SECTION 12. No Transfer of Registration Rights. The registration rights and
obligations of CytRx under this Exhibit with respect to any Registrable Shares may not be
transferred to any third party other than any acquirer of all or substantially all of the assets or
outstanding shares of stock of CytRx or any entity that merges with or into CytRx
SECTION 13. Future Events.
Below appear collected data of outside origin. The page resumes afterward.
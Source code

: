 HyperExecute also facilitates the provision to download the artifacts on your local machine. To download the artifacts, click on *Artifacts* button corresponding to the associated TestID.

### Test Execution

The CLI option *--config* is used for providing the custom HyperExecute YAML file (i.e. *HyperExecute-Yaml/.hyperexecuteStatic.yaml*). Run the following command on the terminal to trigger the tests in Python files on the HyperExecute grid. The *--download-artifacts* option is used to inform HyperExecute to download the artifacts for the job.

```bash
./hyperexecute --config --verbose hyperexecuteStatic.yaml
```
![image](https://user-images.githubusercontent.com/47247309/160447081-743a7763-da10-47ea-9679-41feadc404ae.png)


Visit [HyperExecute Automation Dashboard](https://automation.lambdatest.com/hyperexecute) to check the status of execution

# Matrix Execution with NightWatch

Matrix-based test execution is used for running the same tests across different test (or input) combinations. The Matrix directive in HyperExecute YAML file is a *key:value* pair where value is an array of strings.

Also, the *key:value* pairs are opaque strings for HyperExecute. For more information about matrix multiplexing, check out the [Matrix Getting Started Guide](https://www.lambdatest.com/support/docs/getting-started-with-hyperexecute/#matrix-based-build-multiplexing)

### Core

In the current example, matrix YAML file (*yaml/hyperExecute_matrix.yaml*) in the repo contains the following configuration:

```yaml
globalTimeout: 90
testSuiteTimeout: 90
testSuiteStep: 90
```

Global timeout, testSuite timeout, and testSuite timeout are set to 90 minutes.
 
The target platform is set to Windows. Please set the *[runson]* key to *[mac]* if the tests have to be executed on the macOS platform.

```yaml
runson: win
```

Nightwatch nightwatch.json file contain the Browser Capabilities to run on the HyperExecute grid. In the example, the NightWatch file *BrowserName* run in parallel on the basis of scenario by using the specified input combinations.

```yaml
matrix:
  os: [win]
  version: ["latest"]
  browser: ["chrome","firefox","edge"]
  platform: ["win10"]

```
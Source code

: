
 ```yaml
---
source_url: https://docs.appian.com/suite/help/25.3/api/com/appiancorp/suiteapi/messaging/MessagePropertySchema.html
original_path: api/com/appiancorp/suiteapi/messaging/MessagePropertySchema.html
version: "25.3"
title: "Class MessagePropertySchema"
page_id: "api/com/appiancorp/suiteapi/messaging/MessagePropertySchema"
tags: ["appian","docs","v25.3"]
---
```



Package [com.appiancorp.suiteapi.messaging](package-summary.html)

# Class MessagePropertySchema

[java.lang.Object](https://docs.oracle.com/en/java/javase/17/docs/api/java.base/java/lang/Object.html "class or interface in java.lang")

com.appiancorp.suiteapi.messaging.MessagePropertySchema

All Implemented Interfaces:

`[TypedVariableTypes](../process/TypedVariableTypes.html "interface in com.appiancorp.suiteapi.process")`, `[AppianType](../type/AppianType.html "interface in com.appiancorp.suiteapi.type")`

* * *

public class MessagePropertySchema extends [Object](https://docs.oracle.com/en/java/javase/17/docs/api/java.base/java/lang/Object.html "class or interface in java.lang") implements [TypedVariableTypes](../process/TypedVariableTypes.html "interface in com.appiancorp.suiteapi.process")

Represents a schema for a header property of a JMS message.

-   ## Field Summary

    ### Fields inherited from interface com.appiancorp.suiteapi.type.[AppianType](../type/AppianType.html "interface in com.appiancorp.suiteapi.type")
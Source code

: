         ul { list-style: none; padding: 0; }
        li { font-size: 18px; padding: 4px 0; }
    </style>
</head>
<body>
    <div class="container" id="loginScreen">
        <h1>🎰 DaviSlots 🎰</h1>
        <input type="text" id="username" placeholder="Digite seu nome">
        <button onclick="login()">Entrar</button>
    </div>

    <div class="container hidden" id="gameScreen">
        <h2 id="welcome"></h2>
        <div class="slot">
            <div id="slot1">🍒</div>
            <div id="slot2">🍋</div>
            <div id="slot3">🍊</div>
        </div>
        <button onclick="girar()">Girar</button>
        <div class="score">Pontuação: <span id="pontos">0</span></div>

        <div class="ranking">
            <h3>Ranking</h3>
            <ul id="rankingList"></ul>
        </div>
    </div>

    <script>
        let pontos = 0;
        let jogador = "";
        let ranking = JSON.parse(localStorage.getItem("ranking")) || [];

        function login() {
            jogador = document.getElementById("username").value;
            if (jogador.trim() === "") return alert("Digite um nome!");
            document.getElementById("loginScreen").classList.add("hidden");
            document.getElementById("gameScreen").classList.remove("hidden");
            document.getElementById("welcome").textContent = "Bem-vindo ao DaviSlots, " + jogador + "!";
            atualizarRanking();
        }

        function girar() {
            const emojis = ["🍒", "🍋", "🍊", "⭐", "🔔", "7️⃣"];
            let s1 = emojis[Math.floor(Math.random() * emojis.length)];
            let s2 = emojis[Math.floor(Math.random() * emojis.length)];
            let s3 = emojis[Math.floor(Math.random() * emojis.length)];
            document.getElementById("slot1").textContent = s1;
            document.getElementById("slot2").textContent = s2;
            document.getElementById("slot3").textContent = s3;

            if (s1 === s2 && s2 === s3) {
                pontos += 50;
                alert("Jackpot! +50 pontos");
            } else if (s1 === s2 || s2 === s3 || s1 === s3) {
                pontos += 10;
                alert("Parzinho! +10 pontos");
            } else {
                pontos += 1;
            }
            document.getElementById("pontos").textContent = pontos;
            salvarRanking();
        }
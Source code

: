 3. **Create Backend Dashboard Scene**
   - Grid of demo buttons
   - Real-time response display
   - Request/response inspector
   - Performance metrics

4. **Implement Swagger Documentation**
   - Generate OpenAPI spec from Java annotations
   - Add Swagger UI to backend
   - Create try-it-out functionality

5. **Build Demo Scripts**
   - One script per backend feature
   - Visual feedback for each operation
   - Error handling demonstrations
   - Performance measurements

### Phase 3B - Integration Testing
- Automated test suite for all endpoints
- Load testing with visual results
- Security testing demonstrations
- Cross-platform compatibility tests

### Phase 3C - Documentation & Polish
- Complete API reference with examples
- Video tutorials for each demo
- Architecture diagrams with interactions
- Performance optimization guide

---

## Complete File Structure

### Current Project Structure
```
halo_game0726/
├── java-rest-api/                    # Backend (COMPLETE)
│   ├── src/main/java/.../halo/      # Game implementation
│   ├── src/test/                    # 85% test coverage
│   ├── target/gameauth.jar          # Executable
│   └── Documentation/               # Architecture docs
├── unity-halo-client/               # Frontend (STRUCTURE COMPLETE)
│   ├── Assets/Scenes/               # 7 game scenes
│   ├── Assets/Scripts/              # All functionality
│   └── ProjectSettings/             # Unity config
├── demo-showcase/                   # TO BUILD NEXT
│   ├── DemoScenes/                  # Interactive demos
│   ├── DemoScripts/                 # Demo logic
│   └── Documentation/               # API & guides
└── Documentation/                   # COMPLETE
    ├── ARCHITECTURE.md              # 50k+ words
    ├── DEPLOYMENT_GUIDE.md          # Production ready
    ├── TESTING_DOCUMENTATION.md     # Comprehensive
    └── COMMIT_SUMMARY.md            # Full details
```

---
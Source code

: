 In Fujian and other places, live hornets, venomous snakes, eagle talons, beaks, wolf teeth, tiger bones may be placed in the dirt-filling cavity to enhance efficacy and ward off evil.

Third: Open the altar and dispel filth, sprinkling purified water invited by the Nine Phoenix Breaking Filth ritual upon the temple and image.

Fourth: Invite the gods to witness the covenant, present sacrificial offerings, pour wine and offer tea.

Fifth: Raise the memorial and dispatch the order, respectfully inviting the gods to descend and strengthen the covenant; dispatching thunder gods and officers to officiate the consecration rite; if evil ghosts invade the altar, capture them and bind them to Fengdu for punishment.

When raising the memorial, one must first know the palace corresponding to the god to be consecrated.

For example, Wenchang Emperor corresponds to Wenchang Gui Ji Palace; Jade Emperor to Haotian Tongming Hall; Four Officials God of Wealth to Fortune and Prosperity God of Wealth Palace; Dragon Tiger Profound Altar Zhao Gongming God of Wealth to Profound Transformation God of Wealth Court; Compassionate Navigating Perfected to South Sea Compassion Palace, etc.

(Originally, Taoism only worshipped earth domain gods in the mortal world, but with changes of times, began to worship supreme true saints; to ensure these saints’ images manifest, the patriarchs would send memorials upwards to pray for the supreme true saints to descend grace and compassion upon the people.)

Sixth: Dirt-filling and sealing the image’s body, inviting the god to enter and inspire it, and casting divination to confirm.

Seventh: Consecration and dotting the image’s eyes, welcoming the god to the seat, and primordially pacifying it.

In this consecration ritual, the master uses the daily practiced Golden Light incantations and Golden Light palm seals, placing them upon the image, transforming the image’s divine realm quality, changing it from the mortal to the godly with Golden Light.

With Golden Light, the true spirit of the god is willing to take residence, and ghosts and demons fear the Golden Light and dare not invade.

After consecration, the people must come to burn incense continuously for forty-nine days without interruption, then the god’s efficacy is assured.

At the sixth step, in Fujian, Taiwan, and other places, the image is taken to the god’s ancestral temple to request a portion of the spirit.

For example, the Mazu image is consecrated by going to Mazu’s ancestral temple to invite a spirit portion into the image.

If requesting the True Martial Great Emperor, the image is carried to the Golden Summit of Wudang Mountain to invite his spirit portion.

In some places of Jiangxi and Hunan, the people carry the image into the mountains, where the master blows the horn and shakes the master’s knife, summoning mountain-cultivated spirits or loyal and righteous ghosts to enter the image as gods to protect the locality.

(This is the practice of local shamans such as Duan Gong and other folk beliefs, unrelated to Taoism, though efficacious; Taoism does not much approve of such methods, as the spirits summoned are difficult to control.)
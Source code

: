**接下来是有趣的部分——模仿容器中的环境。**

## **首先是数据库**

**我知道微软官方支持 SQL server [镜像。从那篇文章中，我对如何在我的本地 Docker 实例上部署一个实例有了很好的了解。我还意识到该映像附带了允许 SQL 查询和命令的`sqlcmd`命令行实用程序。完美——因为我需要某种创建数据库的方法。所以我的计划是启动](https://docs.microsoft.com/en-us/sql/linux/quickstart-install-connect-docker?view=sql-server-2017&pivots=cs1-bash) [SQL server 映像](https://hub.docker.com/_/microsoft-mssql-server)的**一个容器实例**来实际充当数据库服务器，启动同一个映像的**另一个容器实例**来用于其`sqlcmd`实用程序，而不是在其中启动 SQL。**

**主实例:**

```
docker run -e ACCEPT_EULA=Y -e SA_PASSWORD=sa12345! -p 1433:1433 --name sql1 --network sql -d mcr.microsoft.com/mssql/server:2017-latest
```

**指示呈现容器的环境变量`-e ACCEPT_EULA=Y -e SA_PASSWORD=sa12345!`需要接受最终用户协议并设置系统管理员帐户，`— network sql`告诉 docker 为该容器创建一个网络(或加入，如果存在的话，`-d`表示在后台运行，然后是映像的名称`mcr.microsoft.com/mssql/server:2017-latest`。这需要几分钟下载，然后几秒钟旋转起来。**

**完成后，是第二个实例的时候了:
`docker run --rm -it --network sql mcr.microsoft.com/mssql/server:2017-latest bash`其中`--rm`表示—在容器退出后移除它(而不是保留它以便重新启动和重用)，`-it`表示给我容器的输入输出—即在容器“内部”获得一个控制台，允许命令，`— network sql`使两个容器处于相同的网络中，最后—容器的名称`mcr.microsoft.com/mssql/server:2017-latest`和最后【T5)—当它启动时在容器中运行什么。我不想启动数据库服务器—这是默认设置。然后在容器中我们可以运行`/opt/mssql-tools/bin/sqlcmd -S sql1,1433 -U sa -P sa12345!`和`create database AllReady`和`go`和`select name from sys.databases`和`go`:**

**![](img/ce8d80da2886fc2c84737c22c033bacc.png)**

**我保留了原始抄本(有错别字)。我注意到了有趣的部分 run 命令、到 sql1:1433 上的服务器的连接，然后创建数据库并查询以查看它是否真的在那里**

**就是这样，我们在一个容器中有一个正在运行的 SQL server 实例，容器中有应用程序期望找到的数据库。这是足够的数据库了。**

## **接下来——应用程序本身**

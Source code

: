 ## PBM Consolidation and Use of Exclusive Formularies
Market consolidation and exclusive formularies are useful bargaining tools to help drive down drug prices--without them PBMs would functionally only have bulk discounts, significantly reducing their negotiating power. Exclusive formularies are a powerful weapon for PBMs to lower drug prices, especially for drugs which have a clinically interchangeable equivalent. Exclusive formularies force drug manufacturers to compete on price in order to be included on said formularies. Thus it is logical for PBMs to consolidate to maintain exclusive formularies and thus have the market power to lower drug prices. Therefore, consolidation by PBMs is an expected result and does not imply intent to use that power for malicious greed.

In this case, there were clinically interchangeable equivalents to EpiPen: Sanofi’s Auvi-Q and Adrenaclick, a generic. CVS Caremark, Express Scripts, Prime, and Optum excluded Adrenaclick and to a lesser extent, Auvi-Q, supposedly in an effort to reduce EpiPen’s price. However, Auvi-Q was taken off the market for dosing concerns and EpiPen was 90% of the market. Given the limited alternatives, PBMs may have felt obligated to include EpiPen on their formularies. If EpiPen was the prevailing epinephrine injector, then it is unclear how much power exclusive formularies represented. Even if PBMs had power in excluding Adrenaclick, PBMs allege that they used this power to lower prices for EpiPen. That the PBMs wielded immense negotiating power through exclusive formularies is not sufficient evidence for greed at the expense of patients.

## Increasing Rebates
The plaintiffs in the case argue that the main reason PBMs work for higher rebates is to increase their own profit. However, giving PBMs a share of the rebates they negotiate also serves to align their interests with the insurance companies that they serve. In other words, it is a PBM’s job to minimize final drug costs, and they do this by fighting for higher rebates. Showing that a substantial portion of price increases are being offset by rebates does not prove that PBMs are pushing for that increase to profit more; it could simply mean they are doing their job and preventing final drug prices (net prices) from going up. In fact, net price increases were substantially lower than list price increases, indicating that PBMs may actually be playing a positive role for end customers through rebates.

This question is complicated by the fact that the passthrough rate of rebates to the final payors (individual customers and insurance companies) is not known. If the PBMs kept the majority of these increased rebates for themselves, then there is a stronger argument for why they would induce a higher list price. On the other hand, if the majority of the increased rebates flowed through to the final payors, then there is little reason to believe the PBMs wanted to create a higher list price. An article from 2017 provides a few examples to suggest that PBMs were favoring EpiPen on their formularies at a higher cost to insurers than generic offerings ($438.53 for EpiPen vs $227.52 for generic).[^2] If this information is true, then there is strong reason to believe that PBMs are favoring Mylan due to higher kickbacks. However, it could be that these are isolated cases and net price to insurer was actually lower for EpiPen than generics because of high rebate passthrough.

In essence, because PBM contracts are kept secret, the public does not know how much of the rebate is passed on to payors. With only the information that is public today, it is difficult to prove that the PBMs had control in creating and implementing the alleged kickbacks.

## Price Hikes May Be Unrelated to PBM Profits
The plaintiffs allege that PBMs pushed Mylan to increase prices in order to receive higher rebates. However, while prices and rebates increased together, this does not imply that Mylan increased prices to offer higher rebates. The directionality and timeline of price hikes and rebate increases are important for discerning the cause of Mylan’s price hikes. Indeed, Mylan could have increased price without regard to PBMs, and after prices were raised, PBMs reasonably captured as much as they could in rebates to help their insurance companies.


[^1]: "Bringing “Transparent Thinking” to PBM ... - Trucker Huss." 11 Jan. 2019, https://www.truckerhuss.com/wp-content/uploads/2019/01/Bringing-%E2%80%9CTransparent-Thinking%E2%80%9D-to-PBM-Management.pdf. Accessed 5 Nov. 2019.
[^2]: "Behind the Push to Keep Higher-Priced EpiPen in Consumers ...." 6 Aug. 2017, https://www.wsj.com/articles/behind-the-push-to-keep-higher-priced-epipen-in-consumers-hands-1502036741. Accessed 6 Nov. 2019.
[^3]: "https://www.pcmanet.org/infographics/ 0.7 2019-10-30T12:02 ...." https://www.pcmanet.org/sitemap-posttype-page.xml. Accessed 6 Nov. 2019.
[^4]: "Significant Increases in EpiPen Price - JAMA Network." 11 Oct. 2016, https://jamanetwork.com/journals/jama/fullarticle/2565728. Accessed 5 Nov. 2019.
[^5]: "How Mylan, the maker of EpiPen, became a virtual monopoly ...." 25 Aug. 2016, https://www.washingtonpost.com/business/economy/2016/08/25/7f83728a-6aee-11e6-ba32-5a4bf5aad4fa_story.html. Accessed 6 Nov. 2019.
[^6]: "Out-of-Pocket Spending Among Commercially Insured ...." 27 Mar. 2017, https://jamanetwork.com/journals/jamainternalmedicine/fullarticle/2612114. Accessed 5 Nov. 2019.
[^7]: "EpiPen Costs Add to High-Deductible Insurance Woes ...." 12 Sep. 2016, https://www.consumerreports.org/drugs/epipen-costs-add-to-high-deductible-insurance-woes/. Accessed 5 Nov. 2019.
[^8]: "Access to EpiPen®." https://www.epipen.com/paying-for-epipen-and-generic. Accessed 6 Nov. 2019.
If CytRx is, at the time participating in a Registration,
RXi will notify CytRx of the occurrence of any of the following events of which RXi is actually
aware, and when so notified, CytRx will immediately discontinue any disposition of Registrable
Shares until notified by RXi that such event is no longer applicable:
(a) the issuance by the Commission or any state securities commission or agency of any stop
order suspending the effectiveness of the registration statement or the initiation of any
proceedings for that purpose (in which case RXi will make reasonable efforts to obtain the
withdrawal of any such order or the cessation of any such proceedings); or
(b) the existence of any fact which makes untrue any material statement made in the
registration statement or prospectus or any document incorporated therein by reference or which
requires the making of any changes in the registration statement or prospectus or any document
incorporated therein by reference in order to make the statements therein not misleading (in which
case RXi will make reasonable efforts to amend the applicable document to correct the deficiency).